In the beginning, man was a polywog. And the polywog was without form and void, and angst hovered over the surface of the waters. Then the polywog said to himself, "Let us make me in our own image," and it was so. And the polywog grew legs, but after weeks at sea they were unwieldy when he staggered onto dry land so he grew hair and phalanges and other stuff to help him do whatever he needed to do.
When other man-wogs moved into his neighborhood, they had to figure out how to get along. Most of them kept to themselves and greeted each other with minimal grunts and oomphs, but other man-wogs were mean and greedy and started killing each other to get what they wanted.
For a time the man-wog village prospered until some of them started turning into monkeys and needed a drier climate. The monkeys left, but they all fought over the same tree to swing in and there were more problems because the monkeys were stronger and meaner than the man-wogs. In the end they decided to turn into people, and invented the nuclear bomb to make sure everyone behaved.
Atheist ethics is kind of a contradiction in terms.
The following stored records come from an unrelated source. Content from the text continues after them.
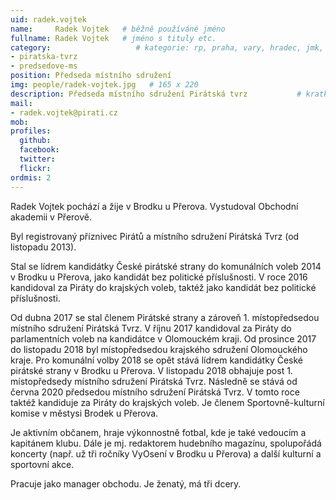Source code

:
 ```yaml
---
uid: radek.vojtek
name:     Radek Vojtek   # běžně používáné jméno
fullname: Radek Vojtek   # jméno s tituly etc.
category:                   # kategorie: rp, praha, vary, hradec, jmk, senat
- piratska-tvrz
- predsedove-ms
position: Předseda místního sdružení
img: people/radek-vojtek.jpg   # 165 x 220
description: Předseda místního sdružení Pirátská tvrz           # kratký popis, max 160 znaků
mail:
- radek.vojtek@pirati.cz 
mob:        
profiles:
  github:                 
  facebook:       
  twitter:      
  flickr:
ordmis: 2               
---
```

Radek Vojtek pochází a žije v Brodku u Přerova. Vystudoval Obchodní akademii v Přerově.

Byl registrovaný příznivec Pirátů a místního sdružení Pirátská Tvrz (od listopadu 2013).

Stal se lídrem kandidátky České pirátské strany do komunálních voleb 2014 v Brodku u Přerova, jako kandidát bez politické příslušnosti. V roce 2016 kandidoval za Piráty do krajských voleb, taktéž jako kandidát bez politické příslušnosti.

Od dubna 2017 se stal členem Pirátské strany a zároveň 1. místopředsedou místního sdružení Pirátská Tvrz. V říjnu 2017 kandidoval za Piráty do parlamentních voleb na kandidátce v Olomouckém kraji. Od prosince 2017 do listopadu 2018 byl místopředsedou krajského sdružení Olomouckého kraje. Pro komunální volby 2018 se opět stává lídrem kandidátky České pirátské strany v Brodku u Přerova. V listopadu 2018 obhajuje post 1. místopředsedy místního sdružení Pirátská Tvrz. Následně se stává od června 2020 předsedou místního sdružení Pirátská Tvrz. V tomto roce taktéž kandiduje za Piráty do krajských voleb. Je členem Sportovně-kulturní komise v městysi Brodek u Přerova.

Je aktivním občanem, hraje výkonnostně fotbal, kde je také vedoucím a kapitánem klubu. Dále je mj. redaktorem hudebního magazínu, spolupořádá koncerty (např. už tři ročníky VyOsení v Brodku u Přerova) a další kulturní a sportovní akce.

Pracuje jako manager obchodu. Je ženatý, má tři dcery.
Built on secular humanism and evolution (with a consequent denial of absolute or universal truth), atheist ethicists are forced to build their framework on sketchy principles that are usually just re-phrased Christian ethics.
There are two common atheistic views on human nature: one says all men are essentially good, the other says there is no universal or common human nature. Those who assume the first believe man will naturally behave himself; a strict ethical code is thus unnecessary. Those who hold the second view believe it is up to individuals or individual communities to come up with an ethical system, which is essentially no more than moral anarchy.
While we can be thankful such anarchy can't practically exist (God is in control), we must also be aware of the dangers presented by secular ethical systems (or the lack thereof).